That love felt star-crossed. One Sunday morning in 1992, the New York Times sprawled across my doormat predicted “The End of Books.” Could print, asked the novelist Robert Coover, survive the age of “video transmissions, cellular phones, fax machines, computer networks”? Coover wondered, but other essayists judged. In 1994, the window display of an independent bookshop that would be evicted a few months later to make way for a Starbucks led me to a hardcover called The Gutenberg Elegies. In its pages, ex-bookseller Sven Birkerts mourned the “focused, sequential, text-centered engagement” that he worried was being jostled aside by “the restless, grazing behavior of clicking and scrolling.”1

Soon, newfangled blogs had me mousing through to surveys proving that even if book-length works continued to be read, it wouldn’t be by men, or in the bathtub, or off the beach. In 2004, the National Endowment for the Arts released a survey of American reading habits—or rather, the lack thereof. The resulting report, Reading at Risk, identified a 14 percent decline in literary reading since 1992, with rates especially low for men and young adults. In 2007, a follow-up report appeared under the title To Read or Not to Read. The practice of engaging with texts, the riff on Hamlet suggested, was at existential risk. Once again Americans seemed to be reading less and reading less well, with 19 percent of seventeen-year-olds reporting that they “never or hardly ever” read. Meanwhile, 28 percent of teenagers who did read reported combining the activity with the simultaneous use of other media.2

As magazines migrated from doormats to laptops, articles vied to diagnose the disappearance of a way of life that Americans had once read. Just as often as the death of print journalism, though, journalists lamented the decline of printed books. When Nicholas Carr asked in a 2008 Atlantic article “Is Google Making Us Stupid?,” the evidence for answering in the affirmative was the fate of long-form reading. “Immersing myself in a book or a lengthy article used to be easy,” Carr confessed, but in the digital era he found himself “getting fidgety,” “dragging my wayward brain back to the text.”3 What was lost wasn’t just the information that he was no longer absorbing, but the taste for being absorbed.

My first smartphone strafed my pocket with predictions that even if reading survived, eyes would glaze over before the 141st character. Essays of every conceivable length braced us to mourn the habits of mind or even soul that books had once occasioned: the capacity to follow a demanding idea from start to finish, to look beyond the day’s news, to be alone. As our shelves emptied out, we feared losing our selves.
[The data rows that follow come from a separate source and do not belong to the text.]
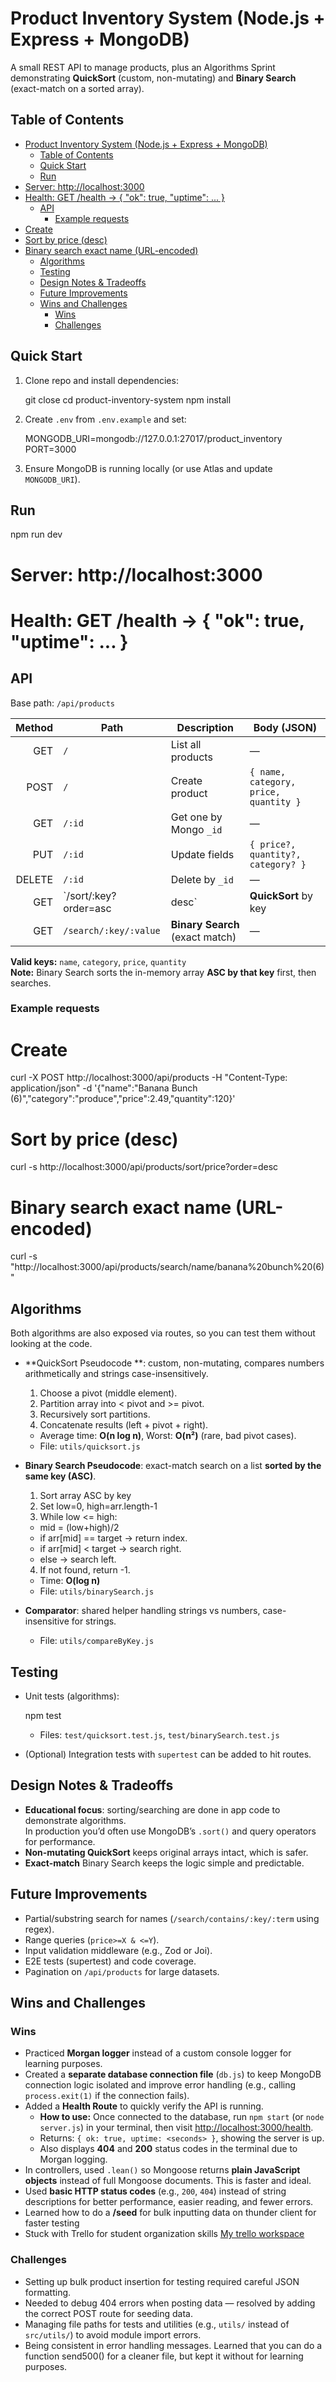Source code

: # Product Inventory System (Node.js + Express + MongoDB)

A small REST API to manage products, plus an Algorithms Sprint demonstrating **QuickSort** (custom, non-mutating) and **Binary Search** (exact-match on a sorted array).

## Table of Contents
- [Product Inventory System (Node.js + Express + MongoDB)](#product-inventory-system-nodejs--express--mongodb)
  - [Table of Contents](#table-of-contents)
  - [Quick Start](#quick-start)
  - [Run](#run)
- [Server: http://localhost:3000](#server-httplocalhost3000)
- [Health: GET /health -\> { "ok": true, "uptime": ... }](#health-get-health----ok-true-uptime--)
  - [API](#api)
    - [Example requests](#example-requests)
- [Create](#create)
- [Sort by price (desc)](#sort-by-price-desc)
- [Binary search exact name (URL-encoded)](#binary-search-exact-name-url-encoded)
  - [Algorithms](#algorithms)
  - [Testing](#testing)
  - [Design Notes \& Tradeoffs](#design-notes--tradeoffs)
  - [Future Improvements](#future-improvements)
  - [Wins and Challenges](#wins-and-challenges)
    - [Wins](#wins)
    - [Challenges](#challenges)

## Quick Start

1. Clone repo and install dependencies:
   
   git close <repo-url>
   cd product-inventory-system
   npm install
   
2. Create `.env` from `.env.example` and set:
   
   MONGODB_URI=mongodb://127.0.0.1:27017/product_inventory
   PORT=3000
   
3. Ensure MongoDB is running locally (or use Atlas and update `MONGODB_URI`).

## Run

npm run dev


# Server: http://localhost:3000
# Health: GET /health -> { "ok": true, "uptime": ... }


## API
Base path: `/api/products`

| Method | Path                         | Description                          | Body (JSON)                                      |
|-------:|------------------------------|--------------------------------------|--------------------------------------------------|
| GET    | `/`                          | List all products                    | —                                                |
| POST   | `/`                          | Create product                       | `{ name, category, price, quantity }`            |
| GET    | `/:id`                       | Get one by Mongo `_id`               | —                                                |
| PUT    | `/:id`                       | Update fields                        | `{ price?, quantity?, category? }`               |
| DELETE | `/:id`                       | Delete by `_id`                      | —                                                |
| GET    | `/sort/:key?order=asc|desc` | **QuickSort** by key                 | —                                                |
| GET    | `/search/:key/:value`        | **Binary Search** (exact match)      | —                                                |

**Valid keys:** `name`, `category`, `price`, `quantity`  
**Note:** Binary Search sorts the in-memory array **ASC by that key** first, then searches.

### Example requests

# Create
curl -X POST http://localhost:3000/api/products   -H "Content-Type: application/json"   -d '{"name":"Banana Bunch (6)","category":"produce","price":2.49,"quantity":120}'

# Sort by price (desc)
curl -s http://localhost:3000/api/products/sort/price?order=desc

# Binary search exact name (URL-encoded)
curl -s "http://localhost:3000/api/products/search/name/banana%20bunch%20(6)"


## Algorithms 
Both algorithms are also exposed via routes, so you can test them without looking at the code.

- **QuickSort Pseudocode **: custom, non-mutating, compares numbers arithmetically and strings case-insensitively.  
  1. Choose a pivot (middle element).
  2. Partition array into < pivot and >= pivot.
  3. Recursively sort partitions.
  4. Concatenate results (left + pivot + right).
  
  - Average time: **O(n log n)**, Worst: **O(n²)** (rare, bad pivot cases).  
  - File: `utils/quicksort.js`
  
- **Binary Search Pseudocode**: exact-match search on a list **sorted by the same key (ASC)**.  
  1. Sort array ASC by key
  2. Set low=0, high=arr.length-1
  3. While low <= high:
   - mid = (low+high)/2
   - if arr[mid] == target → return index.
   - if arr[mid] < target → search right.
   - else → search left.
  4. If not found, return -1.

  - Time: **O(log n)**  
  - File: `utils/binarySearch.js`
  
- **Comparator**: shared helper handling strings vs numbers, case-insensitive for strings.  
  - File: `utils/compareByKey.js`

## Testing
- Unit tests (algorithms):
  
  npm test
  
  - Files: `test/quicksort.test.js`, `test/binarySearch.test.js`
- (Optional) Integration tests with `supertest` can be added to hit routes.

## Design Notes & Tradeoffs
- **Educational focus**: sorting/searching are done in app code to demonstrate algorithms.  
  In production you’d often use MongoDB’s `.sort()` and query operators for performance.
- **Non-mutating QuickSort** keeps original arrays intact, which is safer.
- **Exact-match** Binary Search keeps the logic simple and predictable.

## Future Improvements
- Partial/substring search for names (`/search/contains/:key/:term` using regex).
- Range queries (`price>=X & <=Y`).
- Input validation middleware (e.g., Zod or Joi).
- E2E tests (supertest) and code coverage.
- Pagination on `/api/products` for large datasets.

## Wins and Challenges

### Wins
- Practiced **Morgan logger** instead of a custom console logger for learning purposes.
- Created a **separate database connection file** (`db.js`) to keep MongoDB connection logic isolated and improve error handling (e.g., calling `process.exit(1)` if the connection fails).
- Added a **Health Route** to quickly verify the API is running.
  - **How to use:** Once connected to the database, run `npm start` (or `node server.js`) in your terminal, then visit [http://localhost:3000/health](http://localhost:3000/health).
  - Returns: `{ ok: true, uptime: <seconds> }`, showing the server is up.
  - Also displays **404** and **200** status codes in the terminal due to Morgan logging.
- In controllers, used `.lean()` so Mongoose returns **plain JavaScript objects** instead of full Mongoose documents. This is faster and ideal.
- Used **basic HTTP status codes** (e.g., `200`, `404`) instead of string descriptions for better performance, easier reading, and fewer errors.
- Learned how to do a **/seed** for bulk inputting data on thunder client for faster testing
- Stuck with Trello for student organization skills 
 [My trello workspace](https://trello.com/invite/b/68978276d4761946e452e6c0/ATTI89546435f6d85c5e45bd72a03c81e1abA2AAE497/product-inventory-system)

### Challenges
- Setting up bulk product insertion for testing required careful JSON formatting.
- Needed to debug 404 errors when posting data — resolved by adding the correct POST route for seeding data.
- Managing file paths for tests and utilities (e.g., `utils/` instead of `src/utils/`) to avoid module import errors.
- Being consistent in error handling messages. Learned that you can do a function send500() for a cleaner file, but kept it without for learning purposes.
Here’s what happened instead. Sales of printed books rebounded in the decade that followed—rising as steadily as electronic book sales leveled off.4 In the United States, 2011 was the first year in which more ebooks were sold than hardcovers; by 2016, though, hardbacks were outstripping ebooks once again.5 And since most of the books we read weren’t bought yesterday, it may be even more telling that in that same year, twice as many Americans read glued or sewn wood pulp than read an electronic book.6 As I upload this manuscript late in 2018, new industry reports inform me that print sales have increased in the United States for each of the past four years.7 Last year, sales revenue from hardbacks and paperbacks outstripped revenue from ebooks by more than $300 million.8 Also late in 2018, the Association of American Publishers reported revenue from hardcover sales up around 3.5 percent, with revenue from digital books down nearly as much.9 And in December 2018 as well, gift-givers found best-selling titles ranging from a Richard Powers novel to a Frederick Douglass biography on back order. One culprit turned out to be that most old-fashioned of crises: a paper shortage.10

It’s true that bookstore sales and revenues have declined in the past decade. But the fact that the dip began right after the 2008 recession suggests that the culprit is financial, not technological.11 And it’s true that a third of Americans in their late teens and twenties reported reading an ebook in 2017, twice the rate of their counterparts over sixty-five.12 But the youngest Americans believe, at least, that printed books won’t die off when their grandparents do. While in 2012, 60 percent of six- to seventeen-year-olds surveyed had predicted they would always prefer print to ebooks, by 2016, that number had climbed a modest but significant 5 percent.13 Old media isn’t just the province of the old.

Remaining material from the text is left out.